Yesterday, Vanguard announced they have simplified their account fees. Effective on Thursday, here is the new fee structure.
* All fund accounts with a balance of less than $10,000 will be assessed a yearly fee of $20.
Now that’s straightforward. In the old configuration, my recently-opened 2006 SEP IRA would have been charged $20 anyway. So why am I so happy with this change?
Because there are several ways the new $20 fee can be avoided completely by
* keeping each fund account balance over $10,000;
* maintaining total assets at Vanguard at $100,000 or more; or,
* signing up for electronic delivery of all documents, like prospectuses and statements.
With my assets at Vanguard totaling up to only about $3,000, it’s pretty clear which option was my choice.
I have a Roth IRA and another SEP IRA at TIAA-Cref. The problems I’ve had with this organization, while they have settled down except for a request from their lawyers to remove their logo from this page, are well documented. Most importantly, the mutual funds at Vanguard that match up with the mutual funds at TIAA-Cref have lower expense ratios.
The two funds currently invested in my Roth IRA at TIAA-Cref can theoretically be transferred to Vanguard because the balances are each above the $3,000 threshold.

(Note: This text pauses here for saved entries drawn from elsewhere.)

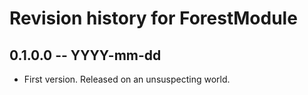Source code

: # Revision history for ForestModule

## 0.1.0.0 -- YYYY-mm-dd

* First version. Released on an unsuspecting world.
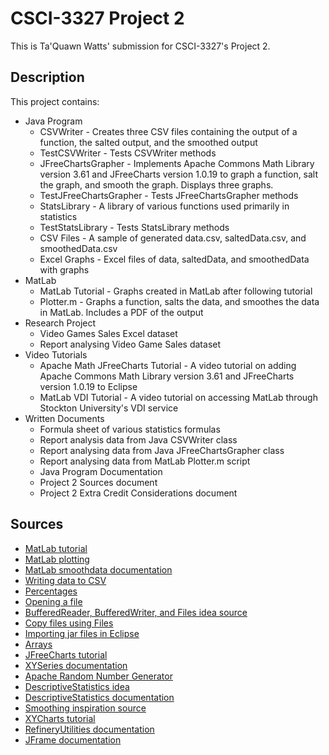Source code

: # CSCI-3327 Project 2
This is Ta'Quawn Watts' submission for CSCI-3327's Project 2.

## Description
This project contains:
- Java Program
  - CSVWriter - Creates three CSV files containing the output of a function, the salted output, and the smoothed output
  - TestCSVWriter - Tests CSVWriter methods
  - JFreeChartsGrapher - Implements Apache Commons Math Library version 3.61 and JFreeCharts version 1.0.19 to graph a function, salt the graph, and smooth the graph. Displays three graphs.
  - TestJFreeChartsGrapher - Tests JFreeChartsGrapher methods
  - StatsLibrary - A library of various functions used primarily in statistics
  - TestStatsLibrary - Tests StatsLibrary methods
  - CSV Files - A sample of generated data.csv, saltedData.csv, and smoothedData.csv
  - Excel Graphs - Excel files of data, saltedData, and smoothedData with graphs
- MatLab
  - MatLab Tutorial - Graphs created in MatLab after following tutorial
  - Plotter.m - Graphs a function, salts the data, and smoothes the data in MatLab. Includes a PDF of the output
- Research Project
  - Video Games Sales Excel dataset
  - Report analysing Video Game Sales dataset
- Video Tutorials
  - Apache Math JFreeCharts Tutorial - A video tutorial on adding Apache Commons Math Library version 3.61 and JFreeCharts version 1.0.19 to Eclipse
  - MatLab VDI Tutorial - A video tutorial on accessing MatLab through Stockton University's VDI service
- Written Documents
  - Formula sheet of various statistics formulas
  - Report analysis data from Java CSVWriter class
  - Report analysing data from Java JFreeChartsGrapher class
  - Report analysing data from MatLab Plotter.m script
  - Java Program Documentation
  - Project 2 Sources document
  - Project 2 Extra Credit Considerations document
  
## Sources
- [MatLab tutorial](https://www.mathworks.com/help/matlab/creating_plots/using-high-level-plotting-functions.html)
- [MatLab plotting](https://www.tutorialspoint.com/matlab/matlab_plotting.htm)
- [MatLab smoothdata documentation](https://www.mathworks.com/help/matlab/ref/smoothdata.html#bvmwdcu-1)
- [Writing data to CSV](https://springhow.com/java-write-csv/)
- [Percentages](https://www.mathworks.com/help/matlab/math/floating-point-numbers-within-specific-range.html)
- [Opening a file](https://www.digitalocean.com/community/tutorials/java-open-file)
- [BufferedReader, BufferedWriter, and Files idea source](https://stackoverflow.com/questions/64629900/how-to-replace-specific-string-in-a-text-file-by-java)
- [Copy files using Files](https://www.tabnine.com/code/java/methods/java.nio.file.Files/copy)
- [Importing jar files in Eclipse](https://www.edureka.co/community/4028/how-to-import-a-jar-file-in-eclipse)
- [Arrays](https://www.geeksforgeeks.org/arrays-in-java)
- [JFreeCharts tutorial](https://www.tutorialspoint.com/jfreechart/index.htm)
- [XYSeries documentation](https://www.jfree.org/jfreechart/javadoc/org/jfree/data/xy/XYSeries.html/)
- [Apache Random Number Generator](https://www.baeldung.com/java-generating-random-numbers)
- [DescriptiveStatistics idea](https://stackoverflow.com/questions/3793400/is-there-a-function-in-java-to-get-moving-average)
- [DescriptiveStatistics documentation](https://commons.apache.org/proper/commons-math/userguide/stat.html)
- [Smoothing inspiration source](https://medium.com/root-node/moving-average-from-data-stream-774aefb72a2c)
- [XYCharts tutorial](https://www.tutorialspoint.com/jfreechart/jfreechart_xy_chart.htm)
- [RefineryUtilities documentation](https://www.jfree.org/jcommon/api/org/jfree/ui/RefineryUtilities.html)
- [JFrame documentation](https://docs.oracle.com/javase/7/docs/api/javax/swing/JFrame.html)
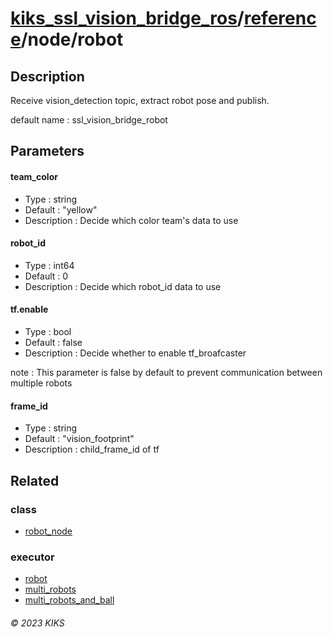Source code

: # [kiks_ssl_vision_bridge_ros](../../../README.md)/[reference](../index.md)/node/robot

## Description
Receive vision_detection topic, extract robot pose and publish.

default name : ssl_vision_bridge_robot

## Parameters

#### team_color
- Type : string
- Default : "yellow"
- Description : Decide which color team's data to use

#### robot_id
- Type : int64
- Default : 0
- Description : Decide which robot_id data to use

#### tf.enable
- Type : bool
- Default : false
- Description : Decide whether to enable tf_broafcaster

note : This parameter is false by default to prevent communication between multiple robots

#### frame_id
- Type : string
- Default : "vision_footprint"
- Description : child_frame_id of tf

## Related

### class
- [robot_node](../class/robot_node.md)

### executor
- [robot](../executor/robot.md)
- [multi_robots](../executor/multi_robots.md)
- [multi_robots_and_ball](../executor/multi_robots_and_ball.md)

###### &copy; 2023 KIKS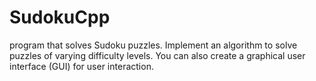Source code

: # SudokuCpp
program that solves Sudoku puzzles. Implement an algorithm to solve puzzles of varying difficulty levels. You can also create a graphical user interface (GUI) for user interaction.

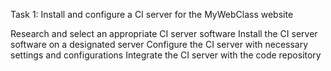Task 1: Install and configure a CI server for the MyWebClass website

Research and select an appropriate CI server software
Install the CI server software on a designated server
Configure the CI server with necessary settings and configurations
Integrate the CI server with the code repository
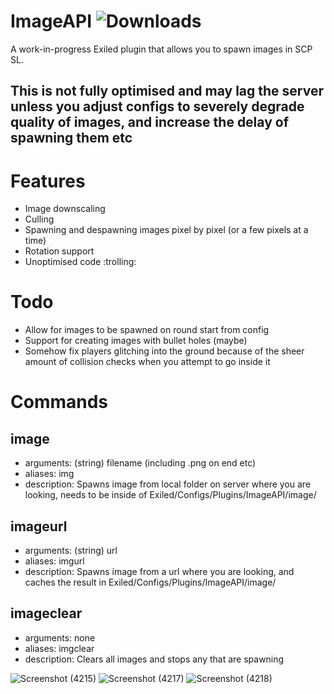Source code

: # ImageAPI  ![Downloads](https://img.shields.io/github/downloads/morgana-x/ImageAPI/total)
A work-in-progress Exiled plugin that allows you to spawn images in SCP SL.
## This is not fully optimised and may lag the server unless you adjust configs to severely degrade quality of images, and increase the delay of spawning them etc

# Features
+ Image downscaling
+ Culling
+ Spawning and despawning images pixel by pixel (or a few pixels at a time)
+ Rotation support
+ Unoptimised code :trolling:

# Todo
+ Allow for images to be spawned on round start from config
+ Support for creating images with bullet holes (maybe)
+ Somehow fix players glitching into the ground because of the sheer amount of collision checks when you attempt to go inside it

# Commands
## image
+ arguments: (string) filename (including .png on end etc)
+ aliases: img
+ description: Spawns image from local folder on server where you are looking, needs to be inside of Exiled/Configs/Plugins/ImageAPI/image/
## imageurl
+ arguments: (string) url
+ aliases: imgurl
+ description: Spawns image from a url where you are looking, and caches the result in Exiled/Configs/Plugins/ImageAPI/image/
## imageclear
+ arguments: none
+ aliases: imgclear
+ description: Clears all images and stops any that are spawning

![Screenshot (4215)](https://github.com/morgana-x/ImageAPI/assets/89588301/9d47ca01-fac5-4bbb-b8cd-06ffb6292219)
![Screenshot (4217)](https://github.com/morgana-x/ImageAPI/assets/89588301/b5e86399-9b5a-486f-b7bb-6300b6203c58)
![Screenshot (4218)](https://github.com/morgana-x/ImageAPI/assets/89588301/94233fd0-be3b-453c-9eb7-67cc213d2ebe)
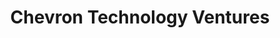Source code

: ---
layout: firm_page
title: "Chevron Technology Ventures"
id: "chevron.com"
permalink: "/chevrontechnologyventureschevron.com/"
website: "https://www.chevron.com/technology/technology-ventures"
offices: "Houston (United States)"
investment_stages: "Series A, Series B, Series C"
portfolio_companies: "Aether Fuels, Ammobia, Ardent Blue Planet, Boomitra, Electric Era, Enmacc, Gr3n, Hydrogenious, Immaterial, Infinitum Electric, Ionomr Innovations, Li Industries, LiNova, Mainspring, Ocergy, Raygen, Sapphire Syzygy Plasmonics, TAE Technologies, Vutility, Zap Energy, Zitara, Aperio, Cereus Downhole Technology, Claroty, Clarke Valve, Ensyn, Epicore Biosystems, Flyability, Foro Energy, Ingu Solutions, MicroSeismic, Noble AI, Orbital Insight, Oxford Quantum Circuits, PQ Shield, Quintessence Labs, Savteq, Sea Machines, Seeq, Strohm, SwissDrones, Well Conveyor, Worlds, Xage, Zededa"
portfolio_link: "https://www.chevron.com/-/media/chevron/technology/documents/ctv-portfolio-future-energy-fund-overview.pdf"
investment_markets: "lower carbon technologies, operational enhancements and digitalization"
founded_year: "1999"
description: "Chevron Technology Ventures (CTV) identifies and integrates externally developed technologies and new business solutions from the startup ecosystem. CTV focuses on enhancing Chevron's core business through operational enhancement, digitalization, and lower-carbon operations, as well as investing in novel lower carbon fuels, advanced materials, and carbon transformation."
linkedin: "https://www.linkedin.com/showcase/chevron-technology-ventures/"
twitter: ""
instagram: ""
team_page: ""
investor_type: "Corporate VC"
crunchbase: "https://www.crunchbase.com/organization/chevron-technology-ventures"
pitchbook: ""

# SEO Optimization
meta_title: "Chevron Technology Ventures - VC Firm - projectstartups.com"
meta_description: "Chevron Technology Ventures, Chevron Technology Ventures (CTV) identifies and integrates externally developed technologies and new business solutions from the startup ecosystem. C..."
meta_keywords: "Chevron Technology Ventures, lower carbon technologies, operational enhancements and digitalization, VC firm, venture capital, startup investor, projectstartups.com"
canonical_url: "https://vc.projectstartups.com/chevrontechnologyventureschevron.com/"
---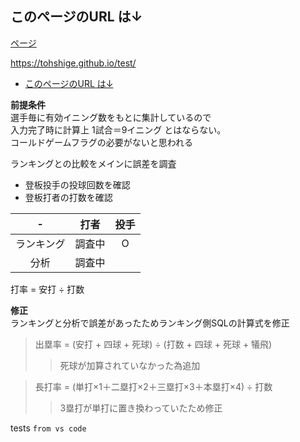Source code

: ## このページのURL は↓
[ページ](https://tohshige.github.io/test/)

https://tohshige.github.io/test/
<!-- TOC -->

- [このページのURL は↓](#%E3%81%93%E3%81%AE%E3%83%9A%E3%83%BC%E3%82%B8%E3%81%AEurl-%E3%81%AF%E2%86%93)

<!-- /TOC -->

**前提条件**  
選手毎に有効イニング数をもとに集計しているので  
入力完了時に計算上 1試合＝9イニング とはならない。  
コールドゲームフラグの必要がないと思われる  

ランキングとの比較をメインに誤差を調査  
- 登板投手の投球回数を確認  
- 登板打者の打数を確認  

| -     | 打者  | 投手  |
|:-------:|:-----:|:-----:|
| ランキング | 調査中   | O   |
| 分析    |  調査中   |     |


打率 = 安打 ÷ 打数

**修正**  
ランキングと分析で誤差があったためランキング側SQLの計算式を修正
> 出塁率 = (安打 + 四球 + 死球) ÷ (打数 + 四球 + 死球 + 犠飛) 
>> 死球が加算されていなかった為追加

> 長打率 = (単打×1＋二塁打×2＋三塁打×3＋本塁打×4)  ÷ 打数
>> 3塁打が単打に置き換わっていたため修正

tests
`from vs code`
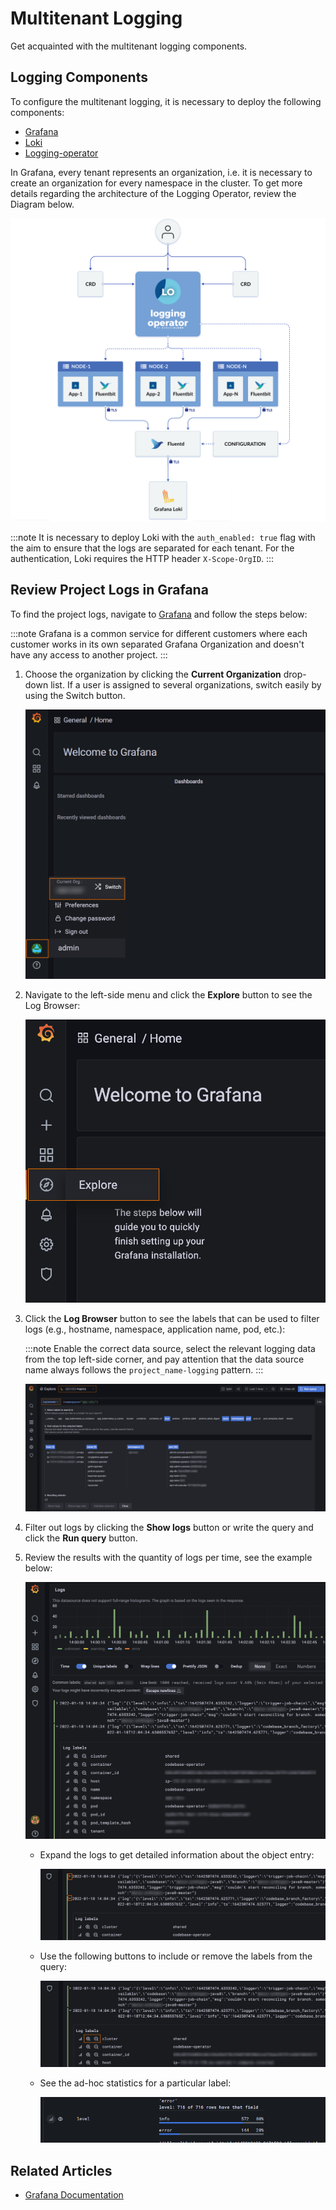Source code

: # Multitenant Logging

Get acquainted with the multitenant logging components.

## Logging Components

To configure the multitenant logging, it is necessary to deploy the following components:

* [Grafana](https://grafana.com/)
* [Loki](https://grafana.com/oss/loki/)
* [Logging-operator](https://banzaicloud.com/docs/one-eye/logging-operator/)

In Grafana, every tenant represents an organization, i.e. it is necessary to create an organization for every namespace in the cluster. To get more details regarding the architecture of the Logging Operator, review the Diagram below.

  ![Logging operator scheme](../../assets/operator-guide/logging-operator-architecture.png "Logging operator scheme")

:::note
  It is necessary to deploy Loki with the `auth_enabled: true` flag with the aim to ensure that the logs are separated for each tenant. For the authentication, Loki requires the HTTP header `X-Scope-OrgID`.
:::

## Review Project Logs in Grafana

To find the project logs, navigate to [Grafana](https://grafana.shared.edp-epam.com) and follow the steps below:

  :::note
    Grafana is a common service for different customers where each customer works in its own separated Grafana Organization
    and doesn't have any access to another project.
  :::

1. Choose the organization by clicking the **Current Organization** drop-down list. If a user is assigned to several organizations, switch easily by using the Switch button.

    ![Current organization](../../assets/operator-guide/grafana-organization-user-info.png "Current organization")

2. Navigate to the left-side menu and click the **Explore** button to see the Log Browser:

    ![Grafana explore](../../assets/operator-guide/grafana-explore.png "Grafana explore")

3. Click the **Log Browser** button to see the labels that can be used to filter logs (e.g., hostname, namespace, application name, pod, etc.):

    :::note
      Enable the correct data source, select the relevant logging data from the top left-side corner, and pay attention that the data source name always follows the `project_name-logging` pattern.
    :::

    ![Log browser](../../assets/operator-guide/grafana-log-browser-original.png "Log browser")

4. Filter out logs by clicking the **Show logs** button or write the query and click the **Run query** button.

5. Review the results with the quantity of logs per time, see the example below:

    ![Logs example](../../assets/operator-guide/grafana-logs-example.png "Logs example")

    * Expand the logs to get detailed information about the object entry:

      ![Expand logs](../../assets/operator-guide/grafana-expand-logs.png "Expand logs")

    * Use the following buttons to include or remove the labels from the query:

      ![Addition button](../../assets/operator-guide/grafana-addition-button.png "Addition button")

    * See the ad-hoc statistics for a particular label:

      ![Ad-hoc stat example](../../assets/operator-guide/grafana-ad-hoc-stat-example.png "Ad-hoc stat example")

## Related Articles

* [Grafana Documentation](https://grafana.com/docs/grafana/latest/)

My 2005 SEP IRA isn’t above that level, but I may be able to combine it with my 2006 SEP IRA, already at Vanguard, if I don’t mind changing my asset allocation. The 2005 SEP IRA is invested in an international index fund, and the 2006 SEP IRA is invested in the total stock market index fund.
I’d rather have all of my accounts at Vanguard, so I’ll be looking to make this transfer in the next few weeks.